The methodological developments are illustrated with two empirical case studies. The first uses a matrix of genetic distances among a range of Jewish populations. When traditional AIC/BIC and the new g%AIC/g%BIC are applied, the same hierarchical models are selected, confirming that the new criteria behave consistently in a well‑behaved data set. However, when g%PD is computed with λ ≈ 0.5, subtle differences emerge: models that capture low‑level gene flow between specific sub‑populations receive slightly better scores, suggesting that the power‑divergence component can increase sensitivity to weak admixture signals that are down‑weighted in a pure SS framework.

The second, more biologically consequential, analysis examines a distance matrix derived from whole‑genome data of modern humans, Neanderthals, Denisovans, and a putative Homo erectus lineage (inferred from fossil DNA fragments).
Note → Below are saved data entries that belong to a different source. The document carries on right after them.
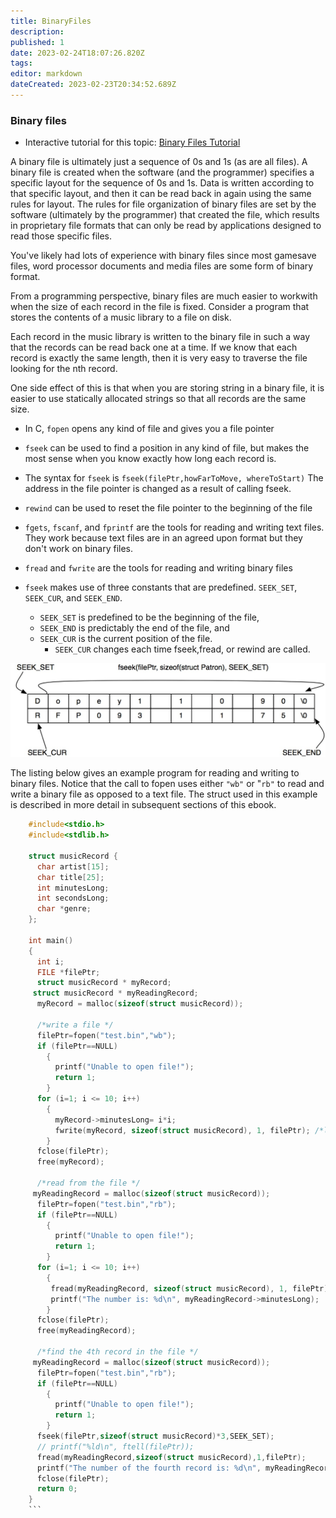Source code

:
 ```yaml
---
title: BinaryFiles
description: 
published: 1
date: 2023-02-24T18:07:26.820Z
tags: 
editor: markdown
dateCreated: 2023-02-23T20:34:52.689Z
---
```



### Binary files 
- Interactive tutorial for this topic: [Binary Files Tutorial](http://localhost:8888/lab/tree/tutorials/Files/BinaryFiles.ipynb)

A binary file is ultimately just a sequence of 0s and 1s (as are all files). A binary file is created when the software (and the programmer) specifies a specific layout for the sequence of 0s and 1s. Data is written according to that specific layout, and then it can be read back in again using the same rules for layout. The rules for file organization of binary files are set by the software (ultimately by the programmer) that created the file, which results in proprietary file formats that can only be read by applications designed to read those specific files.

You've likely had lots of experience with binary files since most gamesave files, word processor documents and media files are some form of binary format.

From a programming perspective, binary files are much easier to workwith when the size of each record in the file is fixed. Consider a program that stores the contents of a music library to a file on disk.

Each record in the music library is written to the binary file in such a way that the records can be read back one at a time. If we know that each record is exactly the same length, then it is very easy to traverse the file looking for the nth record.

One side effect of this is that when you are storing string in a binary file, it is easier to use statically allocated strings so that all records are the same size.

-   In C, `fopen` opens any kind of file and gives you a file pointer
-   `fseek` can be used to find a position in any kind of file, but makes the most sense when you know exactly how long each record is.
   - The syntax for `fseek` is `fseek(filePtr,howFarToMove, whereToStart)` The address in the file pointer is changed as a result of calling fseek.
- `rewind` can be used to reset the file pointer to the beginning of the file
-   `fgets`, `fscanf`, and `fprintf` are the tools for reading and writing text files. They work because text files are in an agreed upon format but they don't work on binary files.
- `fread` and `fwrite` are the tools for reading and writing binary files
- `fseek` makes use of three constants that are predefined. `SEEK_SET`, `SEEK_CUR`, and `SEEK_END`. 

  - `SEEK_SET` is predefined to be the beginning of the file, 
  - `SEEK_END` is predictably the end of the file, and 
  - `SEEK_CUR` is the current position of the file. 
     - `SEEK_CUR` changes each time fseek,fread, or rewind are called.

![Grid showing two rows of characters. "Dopey1 1 0 90\0" is the first row. "RFP093 1 1 75\0" is the second row.  The command is fseek(filePtr(sizeof(struct Patron),SEEK_SET). SEEK_SET is pointing at the First D in the first row. SEEK_CUR is set to the R at the beginning fo the second row.  SEEK_END is set to the last character in the second row.](/img/fseek.jpg) 

The listing below gives an example program for reading and writing to binary files. Notice that the call to fopen uses either `"wb"` or "`rb"` to read and write a binary file as opposed to a text file. The struct used in this example is described in more detail in subsequent sections of this ebook.
```c
    #include<stdio.h>
    #include<stdlib.h>
        
    struct musicRecord {
      char artist[15];
      char title[25];
      int minutesLong;
      int secondsLong;
      char *genre;
    };

    int main()
    {
      int i;
      FILE *filePtr;
      struct musicRecord * myRecord;
     struct musicRecord * myReadingRecord;
      myRecord = malloc(sizeof(struct musicRecord));

      /*write a file */
      filePtr=fopen("test.bin","wb");
      if (filePtr==NULL)
        {
          printf("Unable to open file!");
          return 1;
        }
      for (i=1; i <= 10; i++)
        {
          myRecord->minutesLong= i*i;
          fwrite(myRecord, sizeof(struct musicRecord), 1, filePtr); /*location, size, number, file*/
        }
      fclose(filePtr);
      free(myRecord);

      /*read from the file */
     myReadingRecord = malloc(sizeof(struct musicRecord));
      filePtr=fopen("test.bin","rb");
      if (filePtr==NULL)
        {
          printf("Unable to open file!");
          return 1;
        }
      for (i=1; i <= 10; i++)
        {
         fread(myReadingRecord, sizeof(struct musicRecord), 1, filePtr); /*location, size, number, file*/
         printf("The number is: %d\n", myReadingRecord->minutesLong);
        }
      fclose(filePtr);
      free(myReadingRecord);

      /*find the 4th record in the file */
     myReadingRecord = malloc(sizeof(struct musicRecord));
      filePtr=fopen("test.bin","rb");
      if (filePtr==NULL)
        {
          printf("Unable to open file!");
          return 1;
        }
      fseek(filePtr,sizeof(struct musicRecord)*3,SEEK_SET);
      // printf("%ld\n", ftell(filePtr));
      fread(myReadingRecord,sizeof(struct musicRecord),1,filePtr);
      printf("The number of the fourth record is: %d\n", myReadingRecord->minutesLong);
      fclose(filePtr);
      return 0;
    }
    ```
Conventional AIC/BIC favor models that treat Neanderthals, Denisovans, and modern humans as three distinct lineages with limited gene flow, essentially reproducing the standard “three‑population” narrative. In contrast, g%AIC and especially g%PD with λ = 0 (i.e., using the likelihood‑ratio distance) assign higher support to models that include a modest but statistically significant contribution of Homo erectus ancestry to the Denisovan genome—estimated at roughly 3–5 % of Denisovan alleles. This result aligns with recent paleogenomic hints of deep archaic introgression but had been obscured in earlier analyses that relied on sum‑of‑squares or unpenalized likelihood alone.
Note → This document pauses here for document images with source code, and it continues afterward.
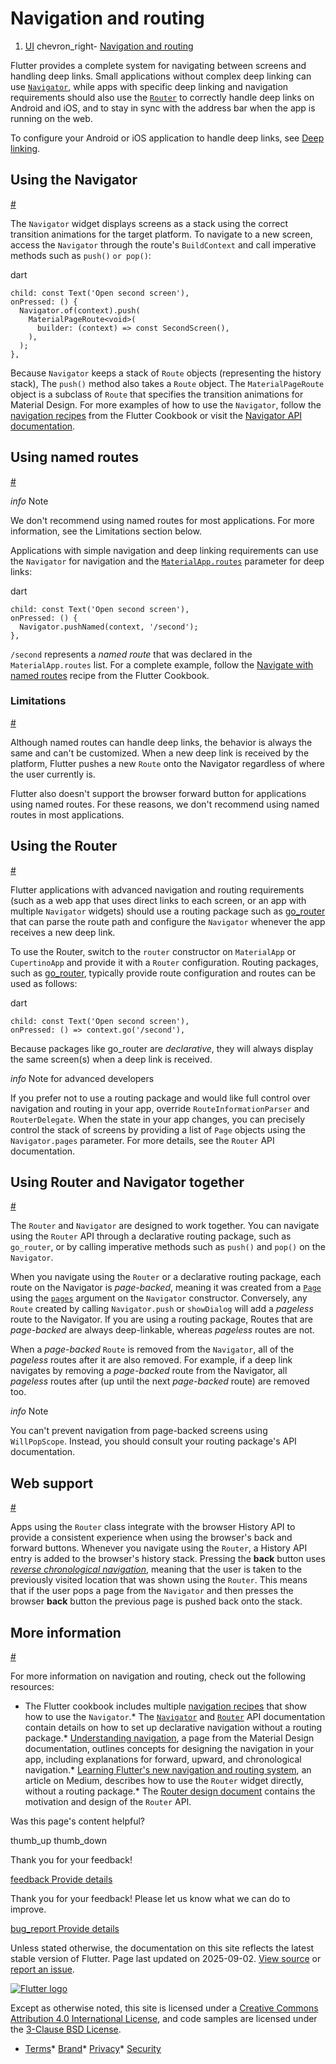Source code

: Navigation and routing
======================

1. [UI](/ui) chevron\_right- [Navigation and routing](/ui/navigation)

Flutter provides a complete system for navigating between screens and handling deep links. Small applications without complex deep linking can use [`Navigator`](https://api.flutter.dev/flutter/widgets/Navigator-class.html), while apps with specific deep linking and navigation requirements should also use the [`Router`](https://api.flutter.dev/flutter/widgets/Router-class.html) to correctly handle deep links on Android and iOS, and to stay in sync with the address bar when the app is running on the web.

To configure your Android or iOS application to handle deep links, see [Deep linking](/ui/navigation/deep-linking).

Using the Navigator
-------------------

[#](#using-the-navigator)

The `Navigator` widget displays screens as a stack using the correct transition animations for the target platform. To navigate to a new screen, access the `Navigator` through the route's `BuildContext` and call imperative methods such as `push()` `or pop()`:

dart

```
child: const Text('Open second screen'),
onPressed: () {
  Navigator.of(context).push(
    MaterialPageRoute<void>(
      builder: (context) => const SecondScreen(),
    ),
  );
},
```

Because `Navigator` keeps a stack of `Route` objects (representing the history stack), The `push()` method also takes a `Route` object. The `MaterialPageRoute` object is a subclass of `Route` that specifies the transition animations for Material Design. For more examples of how to use the `Navigator`, follow the [navigation recipes](/cookbook/navigation) from the Flutter Cookbook or visit the [Navigator API documentation](https://api.flutter.dev/flutter/widgets/Navigator-class.html).

Using named routes
------------------

[#](#using-named-routes)

*info* Note

We don't recommend using named routes for most applications. For more information, see the Limitations section below.

Applications with simple navigation and deep linking requirements can use the `Navigator` for navigation and the [`MaterialApp.routes`](https://api.flutter.dev/flutter/material/MaterialApp/routes.html) parameter for deep links:

dart

```
child: const Text('Open second screen'),
onPressed: () {
  Navigator.pushNamed(context, '/second');
},
```

`/second` represents a *named route* that was declared in the `MaterialApp.routes` list. For a complete example, follow the [Navigate with named routes](/cookbook/navigation/named-routes) recipe from the Flutter Cookbook.

### Limitations

[#](#limitations)

Although named routes can handle deep links, the behavior is always the same and can't be customized. When a new deep link is received by the platform, Flutter pushes a new `Route` onto the Navigator regardless of where the user currently is.

Flutter also doesn't support the browser forward button for applications using named routes. For these reasons, we don't recommend using named routes in most applications.

Using the Router
----------------

[#](#using-the-router)

Flutter applications with advanced navigation and routing requirements (such as a web app that uses direct links to each screen, or an app with multiple `Navigator` widgets) should use a routing package such as [go\_router](https://pub.dev/packages/go_router) that can parse the route path and configure the `Navigator` whenever the app receives a new deep link.

To use the Router, switch to the `router` constructor on `MaterialApp` or `CupertinoApp` and provide it with a `Router` configuration. Routing packages, such as [go\_router](https://pub.dev/packages/go_router), typically provide route configuration and routes can be used as follows:

dart

```
child: const Text('Open second screen'),
onPressed: () => context.go('/second'),
```

Because packages like go\_router are *declarative*, they will always display the same screen(s) when a deep link is received.

*info* Note for advanced developers

If you prefer not to use a routing package and would like full control over navigation and routing in your app, override `RouteInformationParser` and `RouterDelegate`. When the state in your app changes, you can precisely control the stack of screens by providing a list of `Page` objects using the `Navigator.pages` parameter. For more details, see the `Router` API documentation.

Using Router and Navigator together
-----------------------------------

[#](#using-router-and-navigator-together)

The `Router` and `Navigator` are designed to work together. You can navigate using the `Router` API through a declarative routing package, such as `go_router`, or by calling imperative methods such as `push()` and `pop()` on the `Navigator`.

When you navigate using the `Router` or a declarative routing package, each route on the Navigator is *page-backed*, meaning it was created from a [`Page`](https://api.flutter.dev/flutter/widgets/Page-class.html) using the [`pages`](https://api.flutter.dev/flutter/widgets/Navigator/pages.html) argument on the `Navigator` constructor. Conversely, any `Route` created by calling `Navigator.push` or `showDialog` will add a *pageless* route to the Navigator. If you are using a routing package, Routes that are *page-backed* are always deep-linkable, whereas *pageless* routes are not.

When a *page-backed* `Route` is removed from the `Navigator`, all of the *pageless* routes after it are also removed. For example, if a deep link navigates by removing a *page-backed* route from the Navigator, all *pageless* routes after (up until the next *page-backed* route) are removed too.

*info* Note

You can't prevent navigation from page-backed screens using `WillPopScope`. Instead, you should consult your routing package's API documentation.

Web support
-----------

[#](#web-support)

Apps using the `Router` class integrate with the browser History API to provide a consistent experience when using the browser's back and forward buttons. Whenever you navigate using the `Router`, a History API entry is added to the browser's history stack. Pressing the **back** button uses *[reverse chronological navigation](https://material.io/design/navigation/understanding-navigation.html#reverse-navigation)*, meaning that the user is taken to the previously visited location that was shown using the `Router`. This means that if the user pops a page from the `Navigator` and then presses the browser **back** button the previous page is pushed back onto the stack.

More information
----------------

[#](#more-information)

For more information on navigation and routing, check out the following resources:

* The Flutter cookbook includes multiple [navigation recipes](/cookbook/navigation) that show how to use the `Navigator`.* The [`Navigator`](https://api.flutter.dev/flutter/widgets/Navigator-class.html) and [`Router`](https://api.flutter.dev/flutter/widgets/Router-class.html) API documentation contain details on how to set up declarative navigation without a routing package.* [Understanding navigation](https://material.io/design/navigation/understanding-navigation.html), a page from the Material Design documentation, outlines concepts for designing the navigation in your app, including explanations for forward, upward, and chronological navigation.* [Learning Flutter's new navigation and routing system](https://medium.com/flutter/learning-flutters-new-navigation-and-routing-system-7c9068155ade), an article on Medium, describes how to use the `Router` widget directly, without a routing package.* The [Router design document](https://flutter.dev/go/navigator-with-router) contains the motivation and design of the `Router` API.

Was this page's content helpful?

thumb\_up thumb\_down

Thank you for your feedback!

 [feedback Provide details](https://github.com/flutter/website/issues/new?template=1_page_issue.yml&&page-url=https://docs.flutter.dev/ui/navigation/&page-source=https://github.com/flutter/website/tree/main/src/content/ui/navigation/index.md)

Thank you for your feedback! Please let us know what we can do to improve.

 [bug\_report Provide details](https://github.com/flutter/website/issues/new?template=1_page_issue.yml&&page-url=https://docs.flutter.dev/ui/navigation/&page-source=https://github.com/flutter/website/tree/main/src/content/ui/navigation/index.md)

Unless stated otherwise, the documentation on this site reflects the latest stable version of Flutter. Page last updated on 2025-09-02. [View source](https://github.com/flutter/website/tree/main/src/content/ui/navigation/index.md) or [report an issue](https://github.com/flutter/website/issues/new?template=1_page_issue.yml&&page-url=https://docs.flutter.dev/ui/navigation/&page-source=https://github.com/flutter/website/tree/main/src/content/ui/navigation/index.md "Report an issue with this page").

[![Flutter logo](/assets/images/branding/flutter/logo+text/horizontal/white.svg)](https://flutter.dev)

Except as otherwise noted, this site is licensed under a [Creative Commons Attribution 4.0 International License](https://creativecommons.org/licenses/by/4.0/), and code samples are licensed under the [3-Clause BSD License](https://opensource.org/licenses/BSD-3-Clause).

* [Terms](/tos "Terms of use")* [Brand](/brand "Brand usage guidelines")* [Privacy](https://policies.google.com/privacy "Privacy policy")* [Security](/security "Security philosophy and practices")

   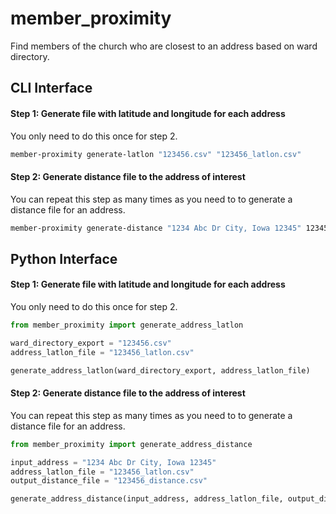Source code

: # member_proximity
Find members of the church who are closest to an address based on ward directory.

## CLI Interface

#### Step 1: Generate file with latitude and longitude for each address 

You only need to do this once for step 2.

```bash
member-proximity generate-latlon "123456.csv" "123456_latlon.csv"
```


#### Step 2: Generate distance file to the address of interest

You can repeat this step as many times as you need to to generate a distance file for an address.

```bash
member-proximity generate-distance "1234 Abc Dr City, Iowa 12345" 123456_latlon.csv 123456_distance.csv
```


## Python Interface

#### Step 1: Generate file with latitude and longitude for each address 

You only need to do this once for step 2.

```python
from member_proximity import generate_address_latlon

ward_directory_export = "123456.csv"
address_latlon_file = "123456_latlon.csv"

generate_address_latlon(ward_directory_export, address_latlon_file)
```

#### Step 2: Generate distance file to the address of interest

You can repeat this step as many times as you need to to generate a distance file for an address.

```python
from member_proximity import generate_address_distance

input_address = "1234 Abc Dr City, Iowa 12345"
address_latlon_file = "123456_latlon.csv"
output_distance_file = "123456_distance.csv"

generate_address_distance(input_address, address_latlon_file, output_distance_file)
```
Statistically, the key insight is that g%SD‑based criteria retain the interpretability of a percentage error while incorporating a rigorously derived complexity penalty. The power‑divergence extension further allows the analyst to tailor the distance metric to the data’s error distribution, mitigating the impact of non‑Gaussian noise, sparse observations, or heteroscedastic variance that often plague ancient DNA studies. By varying λ, one can smoothly transition between a maximum‑likelihood focus (λ = 0) that is robust to small sample sizes and a χ²‑like focus (λ = 1) that emphasizes larger deviations.
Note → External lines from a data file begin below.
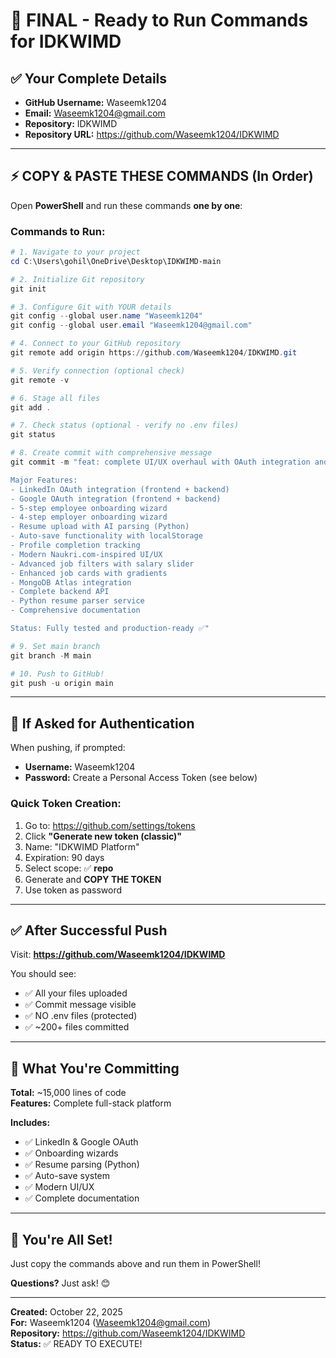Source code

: # 🚀 FINAL - Ready to Run Commands for IDKWIMD

## ✅ Your Complete Details
- **GitHub Username:** Waseemk1204
- **Email:** Waseemk1204@gmail.com
- **Repository:** IDKWIMD
- **Repository URL:** https://github.com/Waseemk1204/IDKWIMD

---

## ⚡ COPY & PASTE THESE COMMANDS (In Order)

Open **PowerShell** and run these commands **one by one**:

### **Commands to Run:**

```powershell
# 1. Navigate to your project
cd C:\Users\gohil\OneDrive\Desktop\IDKWIMD-main

# 2. Initialize Git repository
git init

# 3. Configure Git with YOUR details
git config --global user.name "Waseemk1204"
git config --global user.email "Waseemk1204@gmail.com"

# 4. Connect to your GitHub repository
git remote add origin https://github.com/Waseemk1204/IDKWIMD.git

# 5. Verify connection (optional check)
git remote -v

# 6. Stage all files
git add .

# 7. Check status (optional - verify no .env files)
git status

# 8. Create commit with comprehensive message
git commit -m "feat: complete UI/UX overhaul with OAuth integration and onboarding wizards

Major Features:
- LinkedIn OAuth integration (frontend + backend)
- Google OAuth integration (frontend + backend)
- 5-step employee onboarding wizard
- 4-step employer onboarding wizard
- Resume upload with AI parsing (Python)
- Auto-save functionality with localStorage
- Profile completion tracking
- Modern Naukri.com-inspired UI/UX
- Advanced job filters with salary slider
- Enhanced job cards with gradients
- MongoDB Atlas integration
- Complete backend API
- Python resume parser service
- Comprehensive documentation

Status: Fully tested and production-ready ✅"

# 9. Set main branch
git branch -M main

# 10. Push to GitHub!
git push -u origin main
```

---

## 🔑 If Asked for Authentication

When pushing, if prompted:
- **Username:** Waseemk1204
- **Password:** Create a Personal Access Token (see below)

### **Quick Token Creation:**
1. Go to: https://github.com/settings/tokens
2. Click **"Generate new token (classic)"**
3. Name: "IDKWIMD Platform"
4. Expiration: 90 days
5. Select scope: ✅ **repo**
6. Generate and **COPY THE TOKEN**
7. Use token as password

---

## ✅ After Successful Push

Visit: **https://github.com/Waseemk1204/IDKWIMD**

You should see:
- ✅ All your files uploaded
- ✅ Commit message visible
- ✅ NO .env files (protected)
- ✅ ~200+ files committed

---

## 🎯 What You're Committing

**Total:** ~15,000 lines of code  
**Features:** Complete full-stack platform  

**Includes:**
- ✅ LinkedIn & Google OAuth
- ✅ Onboarding wizards
- ✅ Resume parsing (Python)
- ✅ Auto-save system
- ✅ Modern UI/UX
- ✅ Complete documentation

---

## 🚀 You're All Set!

Just copy the commands above and run them in PowerShell! 

**Questions?** Just ask! 😊

---

**Created:** October 22, 2025  
**For:** Waseemk1204 (Waseemk1204@gmail.com)  
**Repository:** https://github.com/Waseemk1204/IDKWIMD  
**Status:** ✅ READY TO EXECUTE!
The authors argue that this framework is broadly applicable beyond paleo‑genomics. Any field that models pairwise distances or dissimilarities—such as ecology (species‑by‑species distance matrices), epidemiology (genetic distance among pathogen strains), or even finance (correlation‑based distance among assets)—can benefit from a percentage‑scale fit measure that explicitly penalizes model complexity and can be tuned via λ to the underlying noise structure.

In conclusion, the paper makes three substantive contributions: (1) it bridges the gap between a percentage‑error fit statistic (g%SD) and classic information criteria, yielding g%AIC, g%AICc, and g%BIC; (2) it embeds the power‑divergence family within the g%SD framework, producing a flexible suite of g%PD statistics that can be adapted to diverse data distributions; and (3) it demonstrates, through concrete genetic distance analyses, that these new criteria can uncover biologically meaningful signals—such as a detectable Homo erectus contribution to Denisovan ancestry—that remain hidden under traditional sum‑of‑squares or unpenalized likelihood approaches. The work thus provides a powerful, interpretable, and adaptable toolkit for model selection in any discipline where distance‑based data are central.